## BRIEF
Extract, from the records beneath this instruction, each line that contains the word "mathbf".

## DATA EXTRACT
────

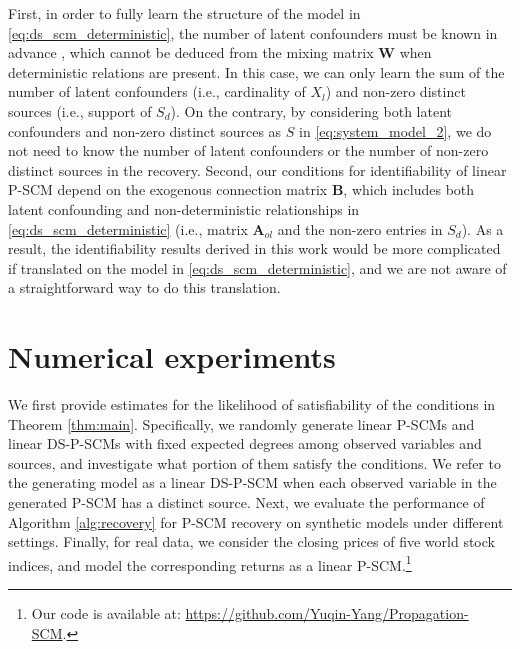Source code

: \documentclass[12pt]{article}
\newcommand{\bA}{\mathbf{A}}
\newcommand{\bB}{\mathbf{B}}
\newcommand{\bW}{\mathbf{W}}
\begin{document}
First, in order to fully learn the structure of the model in \eqref{eq:ds_scm_deterministic}, the number of latent confounders must be known in advance \citep{hoyer2008estimation,salehkaleybar2020learning}, which cannot be deduced from the mixing matrix $\bW$ when deterministic relations are present. In this case, we can only learn the sum of the number of latent confounders (i.e., cardinality of $X_l$) and non-zero distinct sources (i.e., support of $S_d$). On the contrary, by considering both latent confounders and non-zero distinct sources as $S$ in \eqref{eq:system_model_2}, we do not need to know the number of latent confounders or the number of non-zero distinct sources in the recovery. Second, our conditions for identifiability of linear P-SCM depend on the exogenous connection matrix $\bB$, which includes both latent confounding and non-deterministic relationships in \eqref{eq:ds_scm_deterministic} (i.e., matrix $\bA_{ol}$ and the non-zero entries in $S_d$). As a result, the identifiability results derived in this work would be more complicated if translated on the model in \eqref{eq:ds_scm_deterministic}, and we are not aware of a straightforward way to do this translation. %

\vspace{-4mm}
\section{Numerical experiments} \label{sec:simulations}
\vspace{-2mm}
We first provide estimates for the likelihood of satisfiability of the conditions in Theorem \ref{thm:main}. Specifically, we randomly generate linear P-SCMs and linear DS-P-SCMs with fixed expected degrees among observed variables and sources, and investigate what portion of them satisfy the conditions. We refer to the generating model as a linear DS-P-SCM when each observed variable in the generated P-SCM has a distinct source. Next, we evaluate the performance of Algorithm \ref{alg:recovery} for P-SCM recovery on synthetic models under different settings. Finally, for real data, we consider the closing prices of five world stock indices, and model the corresponding returns as a linear P-SCM.\footnote{Our code is available at:
\url{https://github.com/Yuqin-Yang/Propagation-SCM}.}
\end{document}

────

## SOLUTION TO THIS EXERCISE
\newcommand{\bA}{\mathbf{A}}
\newcommand{\bB}{\mathbf{B}}
\newcommand{\bW}{\mathbf{W}}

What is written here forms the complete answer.